The task:
Within the records below, repeat each line exactly but keep every picture out of the copy.

Recorded data: Begin

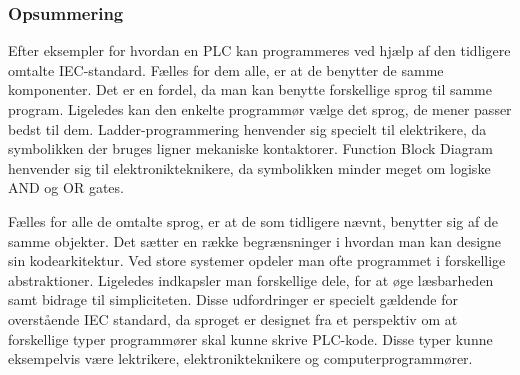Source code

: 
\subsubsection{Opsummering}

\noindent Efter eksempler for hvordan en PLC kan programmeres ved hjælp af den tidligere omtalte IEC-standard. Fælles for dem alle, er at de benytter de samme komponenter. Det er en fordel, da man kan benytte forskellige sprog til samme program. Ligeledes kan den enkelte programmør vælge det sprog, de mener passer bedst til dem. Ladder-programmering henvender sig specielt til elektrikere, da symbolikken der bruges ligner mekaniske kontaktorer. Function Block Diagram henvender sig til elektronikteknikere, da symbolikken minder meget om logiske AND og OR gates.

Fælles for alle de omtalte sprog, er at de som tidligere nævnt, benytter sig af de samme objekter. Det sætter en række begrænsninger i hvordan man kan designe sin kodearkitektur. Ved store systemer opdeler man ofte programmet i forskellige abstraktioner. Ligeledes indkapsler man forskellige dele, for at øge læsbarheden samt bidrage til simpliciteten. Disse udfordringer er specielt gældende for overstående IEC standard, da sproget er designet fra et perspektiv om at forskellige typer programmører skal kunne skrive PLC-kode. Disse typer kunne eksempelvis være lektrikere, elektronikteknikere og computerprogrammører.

Recorded data: End

The completed task:
Source code

: 
\subsubsection{Opsummering}

\noindent Efter eksempler for hvordan en PLC kan programmeres ved hjælp af den tidligere omtalte IEC-standard. Fælles for dem alle, er at de benytter de samme komponenter. Det er en fordel, da man kan benytte forskellige sprog til samme program. Ligeledes kan den enkelte programmør vælge det sprog, de mener passer bedst til dem. Ladder-programmering henvender sig specielt til elektrikere, da symbolikken der bruges ligner mekaniske kontaktorer. Function Block Diagram henvender sig til elektronikteknikere, da symbolikken minder meget om logiske AND og OR gates.

Fælles for alle de omtalte sprog, er at de som tidligere nævnt, benytter sig af de samme objekter. Det sætter en række begrænsninger i hvordan man kan designe sin kodearkitektur. Ved store systemer opdeler man ofte programmet i forskellige abstraktioner. Ligeledes indkapsler man forskellige dele, for at øge læsbarheden samt bidrage til simpliciteten. Disse udfordringer er specielt gældende for overstående IEC standard, da sproget er designet fra et perspektiv om at forskellige typer programmører skal kunne skrive PLC-kode. Disse typer kunne eksempelvis være lektrikere, elektronikteknikere og computerprogrammører.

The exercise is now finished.